Removing outliers from DATUM
#1
Posted 2010-March-01, 14:43
We're going to hold a regional imp pairs tournament and we're debating how to determine DATUM scores for each hand. Options are:
1. DATUM = mean of all scores
2. Calculate mean M and standard deviation S of scores for each hand. Then DATUM = mean of all scores that are not (1.07 x S) away from the mean.
In other words, in option 2 we do away with outliers, i.e. scores that are more than 1.07 standard deviations away from the mean. (Note: scores distribution usually does not follow a gaussian curve, so don't try to make sense out of the 1.07 factor - it's just a guess by the orginal author. In fact, the scores distribution tends to be uni, bi or trimodal, depending on the hand.)
Simulations show that option 1 tends to benefeit playing with the field, whereas option 2 comes close to imp scores for each hand that are closer to what we see in a regular teams game.
We are leaning towards option 2, but I'd like to hear some opinions.
#2
Posted 2010-March-01, 15:10
It's a hard problem at the best of times and is intractable at many other. (From what I can tell, "the best of times" means that I can use a random forest)
Here's a couple simple pieces of advice:
1. If you can't generate some kind of model that describes how your board results should be distributed, then trying to develop any kind of defensible outlier detection scheme is a waste of time.
You have directly stated that you can't tell whether scores should be modeled as a unimodal, bimodel, or trimodel distribution. Fair enough, however, if you can't describe a "normal" result, how can you hope to describe an abnormal result?
2. If the author that you are citing is just making a random guess that anything greater than 1.07 * sigma should be treated as an outlier than I don't have much faith in his analysis. There must be something more to this...

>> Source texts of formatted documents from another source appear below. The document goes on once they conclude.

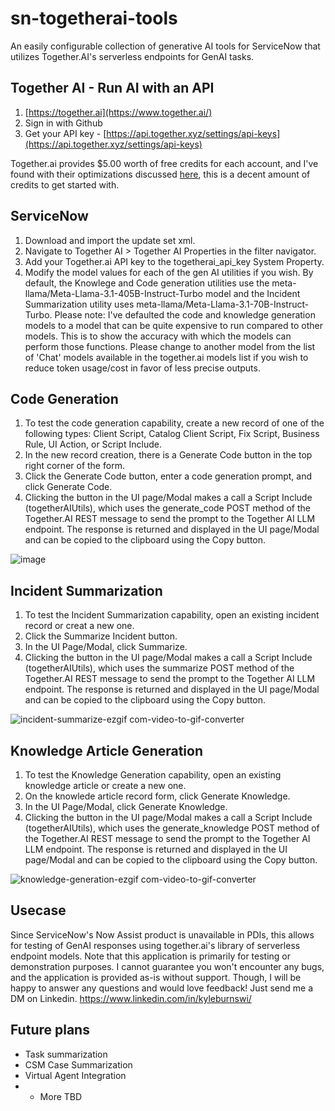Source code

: # sn-togetherai-tools
An easily configurable collection of generative AI tools for ServiceNow that utilizes Together.AI's serverless endpoints for GenAI tasks. 

## Together AI - Run AI with an API

1. [https://together.ai](https://www.together.ai/)
2. Sign in with Github
3. Get your API key - [https://api.together.xyz/settings/api-keys](https://api.together.xyz/settings/api-keys)

Together.ai provides $5.00 worth of free credits for each account, and I've found with their optimizations discussed [here](https://www.together.ai/blog/together-inference-engine-v1), this is a decent amount of credits to get started with.

## ServiceNow

1. Download and import the update set xml.
2. Navigate to Together AI > Together AI Properties in the filter navigator.
3. Add your Together.ai API key to the togetherai_api_key System Property.
4. Modify the model values for each of the gen AI utilities if you wish. By default, the Knowlege and Code generation utilities use the meta-llama/Meta-Llama-3.1-405B-Instruct-Turbo model and the Incident Summarization utility uses meta-llama/Meta-Llama-3.1-70B-Instruct-Turbo. Please note: I've defaulted the code and knowledge generation models to a model that can be quite expensive to run compared to other models. This is to show the accuracy with which the models can perform those functions. Please change to another model from the list of 'Chat' models available in the together.ai models list if you wish to reduce token usage/cost in favor of less precise outputs.

## Code Generation
1. To test the code generation capability, create a new record of one of the following types: Client Script, Catalog Client Script, Fix Script, Business Rule, UI Action, or Script Include.
2. In the new record creation, there is a Generate Code button in the top right corner of the form.
3. Click the Generate Code button, enter a code generation prompt, and click Generate Code.
4. Clicking the button in the UI page/Modal makes a call a Script Include (togetherAIUtils), which uses the generate_code POST method of the Together.AI REST message to send the prompt to the Together AI LLM endpoint. The response is returned and displayed in the UI page/Modal and can be copied to the clipboard using the Copy button.

![image](https://github.com/user-attachments/assets/fbc862a9-ab67-4650-94f4-1f8fc3af053c)

## Incident Summarization
1. To test the Incident Summarization capability, open an existing incident record or creat a new one.
2. Click the Summarize Incident button.
3. In the UI Page/Modal, click Summarize.
4. Clicking the button in the UI page/Modal makes a call a Script Include (togetherAIUtils), which uses the summarize POST method of the Together.AI REST message to send the prompt to the Together AI LLM endpoint. The response is returned and displayed in the UI page/Modal and can be copied to the clipboard using the Copy button.

![incident-summarize-ezgif com-video-to-gif-converter](https://github.com/user-attachments/assets/e952ed35-eeea-44da-9d51-f865b0704e89)


## Knowledge Article Generation
1. To test the Knowledge Generation capability, open an existing knowledge article or create a new one.
2. On the knowlede article record form, click Generate Knowledge.
3. In the UI Page/Modal, click Generate Knowledge.
4. Clicking the button in the UI page/Modal makes a call a Script Include (togetherAIUtils), which uses the generate_knowledge POST method of the Together.AI REST message to send the prompt to the Together AI LLM endpoint. The response is returned and displayed in the UI page/Modal and can be copied to the clipboard using the Copy button.

![knowledge-generation-ezgif com-video-to-gif-converter](https://github.com/user-attachments/assets/2ff664aa-89fb-4b9b-81e6-ddb692bcf9eb)

## Usecase

Since ServiceNow's Now Assist product is unavailable in PDIs, this allows for testing of GenAI responses using together.ai's library of serverless endpoint models. Note that this application is primarily for testing or demonstration purposes. I cannot guarantee you won't encounter any bugs, and the application is provided as-is without support. Though, I will be happy to answer any questions and would love feedback! Just send me a DM on Linkedin. https://www.linkedin.com/in/kyleburnswi/

## Future plans
* Task summarization
* CSM Case Summarization
* Virtual Agent Integration
* + More TBD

I tend to have a conservative bias on these sorts of things.
If you aren't in a damn good position to explain precisely what you want to accomplish and describe how your changes will achieve this end, then its probably better to do nothing at all. The following quote touches on some of these issues,
>Simulations show that option 1 tends to benefeit playing with the
>field, whereas option 2 comes close to imp scores for each hand
>that are closer to what we see in a regular teams game.
However, you fail to explain why we should care about
"Playing with the field" or
"IMP scores in team games"
#3
Posted 2010-March-01, 16:08
The three most obvious ones that come to my mind are double-dummy par, the score which minimizes squared imp differences (what a mean does in total-points scoring - but this would have some very odd behaviours in a few cases), and the median (has a vaguely matchpoint-like feel to it, but it's easy to calculate and takes care of outliers.)
I would want to hear a REALLY good reason for your rather drastically trimmed mean proposal before I'd consider it as anything other than a bizarre outlier of a method
#4
Posted 2010-March-01, 16:55
That being said, it's your three methods that I find really strange!!
I've never, ever seen anyone using any of those, nor would I ever convince people those are good methods. Bridge players aren't statisticians. They want simple ways to understand the DATUM and "mean" or "mean, minus wierd results" are simple enough. "Imps least-squares" just doesn't cut it
Still, the cross-imp proposal seems good and in line with what I'd want. I might try that later. We'd still need to convert it to victory points, though.
#5
Posted 2010-March-01, 17:09
The basic question somebody needs to ask is "what is a datum supposed to represent?", from which the correct type of datum to use usually will follow directly. (To my mind, as soon as you decide your event isn't going to be scored by total points, methods based on mean total-point score are automatically off the list of candidates.)
I did think that - back before the internet introduced cross-imps to everybody - median was fairly widely accepted to be better than mean, but it's never been a popular format in my part of the world, so I can only judge by internet forum traffic.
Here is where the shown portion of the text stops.